**EXERCISE REQUIREMENTS**
Among the lines below, take the one holding "2,500 children in", the one holding "<h5>Strengthening programs</h5>", and all lines between them. Set them down exactly.

**** DATA SUPPLIED ****

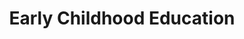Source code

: ---
layout: bos_content
permalink: /featured-analysis/early-childhood-education/
title: Early Childhood Education
card:
  - title: Early Childhood Education
    body: >
      Data shows BPS prekindergarten attendees outperform their peers.  Learn how.
    img: /img/featured_analysis/cards/fa-early-childhood-education.jpg
    link: /featured-analysis/early-childhood-education
components:
- breadcrumbs:
  - title: Home
    url: "/"
    local: true
  - title: Featured Analysis
    url: "/featured-analysis/"
    local: true
  - current: Early Childhood Education
  - published: 4/13/17
- intro:
  - title: Early childhood education
    short_desc: >
      Research confirms that prekindergarten has a positive impact on student 
      achievement in the Boston Public Schools.  BPS currently serves approximately 
      2,500 children in pre-kindergarten classrooms, and demand increases every year.
    description: >
      Those students are part of the 90% of Boston’s 5,350 four-year-olds who are 
      enrolled in a pre-kindergarten program, in either a school or community-based 
      setting.  BPS early education programs have been recognized as among the 
      most effective in the nation at closing achievement gaps. They are content-rich 
      in science, literacy, arts and math. <blockquote>Data shows BPS prekindergarten 
      attendees outperform their peers in third and fifth grade MCAS, both in ELA 
      and in Math.</blockquote> 
    sidebar_menu: true    
- text_block:
  - title: Pre-kindergarten access
- text_col_3:
    - col: >
        <h5>Expanding seats</h5>
        <p>In FY18, Mayor Walsh will continue his successful campaign to expand BPS pre-kindergarten (K1) seats and make an investment to establish a universal pre-k infrastructure. With more than 100 additional K1 students to be served in FY18, Mayor Walsh will have added 422 K1 seats to BPS since he took office at a total investment of over $4.3 million. <a href="https://www.boston.gov/news/new-comprehensive-education-finance-reform-legislation">Mayor Walsh has also filed early education finance legislation</a> to close the “quality gap” in pre-kindergarten seats in Boston by investing in programs at BPS and in community based organizations.</p>
    - col: >
        <h5>Addressing the gap</h5>
        <p>The <a href="https://www.boston.gov/sites/default/files/boston_upk_report_april_2016.pdf">Universal Pre-Kindergarten (UPK) taskforce</a> estimates a 1,350 seat gap in Boston between the number of quality seats — roughly 4,000 — and the current number of 4-year olds (5,350). To dedicate $16.5 million to early education, this legislation would redirectthe surplus amounts generated by two Convention Center Fund revenues that are produced exclusively in Boston.</p>
    - col: >
        <h5>Strengthening programs</h5>
        <p>BPS will continue to strengthen and expand programs, particularly full-day K1 classrooms for four-year-olds. More than half of BPS early childhood classrooms haveearned accreditation from the National Association for the Education of Young Children (NAEYC), affirming that these programs offer high-quality, state-of-the-art education to help to get children off to successful starts. </p>
- grid: 
  - grid_title: More budget analysis
  - card: /featured-analysis/bps-long-term-financial-plan
  - card: /featured-analysis/bps-long-term-financial-plan
  - card: /featured-analysis/bps-long-term-financial-plan
---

****

**REPLY**
      2,500 children in pre-kindergarten classrooms, and demand increases every year.
    description: >
      Those students are part of the 90% of Boston’s 5,350 four-year-olds who are 
      enrolled in a pre-kindergarten program, in either a school or community-based 
      setting.  BPS early education programs have been recognized as among the 
      most effective in the nation at closing achievement gaps. They are content-rich 
      in science, literacy, arts and math. <blockquote>Data shows BPS prekindergarten 
      attendees outperform their peers in third and fifth grade MCAS, both in ELA 
      and in Math.</blockquote> 
    sidebar_menu: true    
- text_block:
  - title: Pre-kindergarten access
- text_col_3:
    - col: >
        <h5>Expanding seats</h5>
        <p>In FY18, Mayor Walsh will continue his successful campaign to expand BPS pre-kindergarten (K1) seats and make an investment to establish a universal pre-k infrastructure. With more than 100 additional K1 students to be served in FY18, Mayor Walsh will have added 422 K1 seats to BPS since he took office at a total investment of over $4.3 million. <a href="https://www.boston.gov/news/new-comprehensive-education-finance-reform-legislation">Mayor Walsh has also filed early education finance legislation</a> to close the “quality gap” in pre-kindergarten seats in Boston by investing in programs at BPS and in community based organizations.</p>
    - col: >
        <h5>Addressing the gap</h5>
        <p>The <a href="https://www.boston.gov/sites/default/files/boston_upk_report_april_2016.pdf">Universal Pre-Kindergarten (UPK) taskforce</a> estimates a 1,350 seat gap in Boston between the number of quality seats — roughly 4,000 — and the current number of 4-year olds (5,350). To dedicate $16.5 million to early education, this legislation would redirectthe surplus amounts generated by two Convention Center Fund revenues that are produced exclusively in Boston.</p>
    - col: >
        <h5>Strengthening programs</h5>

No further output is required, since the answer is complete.